Was hat meine Romanheldin Johanna/Jo als Dirigent in Wien in den letzten 64 Tagen nicht alles gekämpft, gelitten, geliebt und gewonnen? Dienstagnacht habe ich ihr letztes Kapitel geschrieben und gestern noch meinen Merkzettel abgearbeitet und punktuell inhaltliche Ergänzungen gemacht. Heute ist Jos Geschichte zu Ende erzählt – mein Herzensprojekt aus der Opernwelt in der ersten Fassung abgeschlossen.
Meine Anspannung will aber partout nicht von mir abfallen. Zur Belohnung für meine täglichen Anstrengungen seit dem 1. November 2020 wollte ich mir am Mittwoch ein Stück Sachertorte gönnen – mein Lieblingskuchen, den auch Jo in Wien gerne verspeist hat – aber in keiner der 4 Bäckereien in Karlshorst war ein solches aufzutreiben.

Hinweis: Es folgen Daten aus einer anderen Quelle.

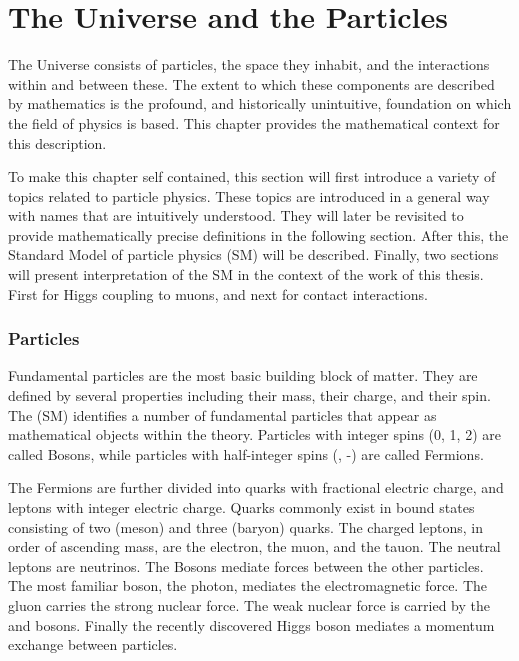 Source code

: \section{The Universe and the Particles}

The Universe consists of particles, the space they inhabit, and the interactions within and between these.
The extent to which these components are described by mathematics is the profound, and historically unintuitive, foundation on which the field of physics is based.
This chapter provides the mathematical context for this description.

To make this chapter self contained, this section will first introduce a variety of topics related to particle physics.
These topics are introduced in a general way with names that are intuitively understood.
They will later be revisited to provide mathematically precise definitions in the following section.
After this, the Standard Model of particle physics (SM) will be described.
Finally, two sections will present interpretation of the SM in the context of the work of this thesis. First for Higgs coupling to muons, and next for contact interactions.

\subsubsection{Particles}
Fundamental particles are the most basic building block of matter.
They are defined by several properties including their mass, their charge, and their spin.
The (SM) identifies a number of fundamental particles that appear as mathematical objects within the theory.
Particles with integer spins (0, 1, 2) are called Bosons, while particles with half-integer spins (\half, -\half) are called Fermions.

The Fermions are further divided into quarks with fractional electric charge, and leptons with integer electric charge.
Quarks commonly exist in bound states consisting of two (meson) and three (baryon) quarks.
The charged leptons, in order of ascending mass, are the electron, the muon, and the tauon.
The neutral leptons are neutrinos.
The Bosons mediate forces between the other particles.
The most familiar boson, the photon, mediates the electromagnetic force.
The gluon carries the strong nuclear force.
The weak nuclear force is carried by the \W and \Z bosons.
Finally the recently discovered Higgs boson mediates a momentum exchange between particles.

Also musste ich mit Käsekuchen vom Blech Vorlieb nehmen – eine klebrig-süße Enttäuschung. Entweder muss ich mir selbst eine Sachertorte backen oder schnellstmöglich wieder nach Wien reisen (aber erst, wenn in der Oper wieder der Vorhang aufgeht).
In meinem Roman „Die Dirigentin im Herrenrock“ gibt es natürlich nicht nur Kaffeehausidylle im Dreivierteltakt, sondern im Mittelpunkt steht eine starke Frau, die für ihren Traum kämpft, Dirigentin in dieser Männerwelt der klassischen Musik zu werden, entgegen aller gesellschaftlichen Konventionen – dabei kommt ihr die Liebe in den Weg und es entwickelt sich ganz große Gefühlsoper.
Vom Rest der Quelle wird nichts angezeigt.